中文摘要：

目的构建多个人肝再生增强子（hALR）的原核表达系统进行原核表达、鉴定及筛选，得出理想的系统用于进一步的研究。方法构建4个重组表达质粒pET28a（＋）／hALR、pET23a／hALR、pGEX-5x-1／hALR、pGEX-5x-2／hALR，分别转化3种宿主菌，诱导表达重组hALR蛋白，用SDS-聚丙烯酰胺凝胶电泳和Western blotting鉴定重组蛋白。结果双酶切和DNA测序证实hALR cDNA正确插入4种表达载体并成功转化宿主菌，仅pET28a（＋）／hALR的BL21（DE3）菌株成功表达相对分子质量为23kDa的重组蛋白。

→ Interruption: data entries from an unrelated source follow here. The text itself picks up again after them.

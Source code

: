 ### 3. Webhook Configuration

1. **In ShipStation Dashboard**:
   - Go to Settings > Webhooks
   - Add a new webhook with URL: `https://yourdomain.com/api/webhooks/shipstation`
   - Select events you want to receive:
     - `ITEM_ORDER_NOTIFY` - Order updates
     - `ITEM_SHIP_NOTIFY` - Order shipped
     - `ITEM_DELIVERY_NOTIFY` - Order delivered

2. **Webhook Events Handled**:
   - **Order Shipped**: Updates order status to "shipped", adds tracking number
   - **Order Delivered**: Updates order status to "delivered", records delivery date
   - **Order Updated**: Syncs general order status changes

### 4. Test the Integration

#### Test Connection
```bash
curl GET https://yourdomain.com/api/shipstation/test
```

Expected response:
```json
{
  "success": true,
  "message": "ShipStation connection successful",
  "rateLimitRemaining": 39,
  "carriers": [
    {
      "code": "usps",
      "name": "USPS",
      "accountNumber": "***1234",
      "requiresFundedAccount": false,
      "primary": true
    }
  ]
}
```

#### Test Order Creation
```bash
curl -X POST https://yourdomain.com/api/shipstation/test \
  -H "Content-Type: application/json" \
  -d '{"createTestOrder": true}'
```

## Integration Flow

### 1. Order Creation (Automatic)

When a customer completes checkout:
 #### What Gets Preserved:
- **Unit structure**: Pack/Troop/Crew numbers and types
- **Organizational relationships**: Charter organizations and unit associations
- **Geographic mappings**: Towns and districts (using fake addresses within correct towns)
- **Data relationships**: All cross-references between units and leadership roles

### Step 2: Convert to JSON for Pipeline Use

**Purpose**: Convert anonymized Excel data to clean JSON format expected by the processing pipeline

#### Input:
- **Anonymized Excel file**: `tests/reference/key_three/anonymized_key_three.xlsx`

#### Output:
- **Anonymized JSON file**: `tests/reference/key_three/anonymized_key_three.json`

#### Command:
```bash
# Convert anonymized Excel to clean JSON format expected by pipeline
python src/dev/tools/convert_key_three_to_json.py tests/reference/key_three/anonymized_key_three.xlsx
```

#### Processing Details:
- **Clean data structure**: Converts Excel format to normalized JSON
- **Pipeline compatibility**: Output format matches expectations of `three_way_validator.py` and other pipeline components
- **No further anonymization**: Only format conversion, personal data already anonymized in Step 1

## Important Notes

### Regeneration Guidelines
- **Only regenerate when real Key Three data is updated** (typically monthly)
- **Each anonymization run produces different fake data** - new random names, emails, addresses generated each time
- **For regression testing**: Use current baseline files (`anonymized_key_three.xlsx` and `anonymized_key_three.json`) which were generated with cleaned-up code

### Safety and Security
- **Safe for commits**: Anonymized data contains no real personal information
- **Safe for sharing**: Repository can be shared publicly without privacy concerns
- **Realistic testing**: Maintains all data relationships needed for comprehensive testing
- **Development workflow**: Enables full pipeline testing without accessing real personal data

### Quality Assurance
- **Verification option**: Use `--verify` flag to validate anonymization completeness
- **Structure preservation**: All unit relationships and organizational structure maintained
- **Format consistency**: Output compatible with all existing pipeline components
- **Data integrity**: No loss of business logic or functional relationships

结论筛选得出人肝再生增强子的原核表达系统，成功表达并鉴定重组hALR蛋白。

英文摘要：

Objective As to obtain a perfect prokaryotic expression system for lucubration, several prokaryotic expression systems of human augmenter of liver regeneration （hALR） were constructed to conduct prokaryotic expression, identification and filtration. Methods Four recombinant expression plasmids pET28a （ ＋ ） /hALR, pET23a/hALR, pGEX-Sx-1/hALR, pGEX-Sx-2/hALR were constructed and transformed respectively into three host bacteria, Escherichia coliBL21 （DE3）, JM109 and DHSa, to express the recombinant hALR protein which was then determined by SDS-PAGE and Western blotting. Results The correct insertion site in the four expression vectors were confirmed by restriction endonuclease digestion and the correct DNA sequence of the insertion fragment was determined by DNA sequencing, pET28a （ ＋ ） /hALR in BL21 （DE3） was the only recombinant plasmid which successfully expressed a recombinant protein, of which the molecular weight was about 23kDa. Conclusions The prokaryotic expression system of human augmenter of liver regeneration by filtration successfully expressed and identified recombinant hALR protein.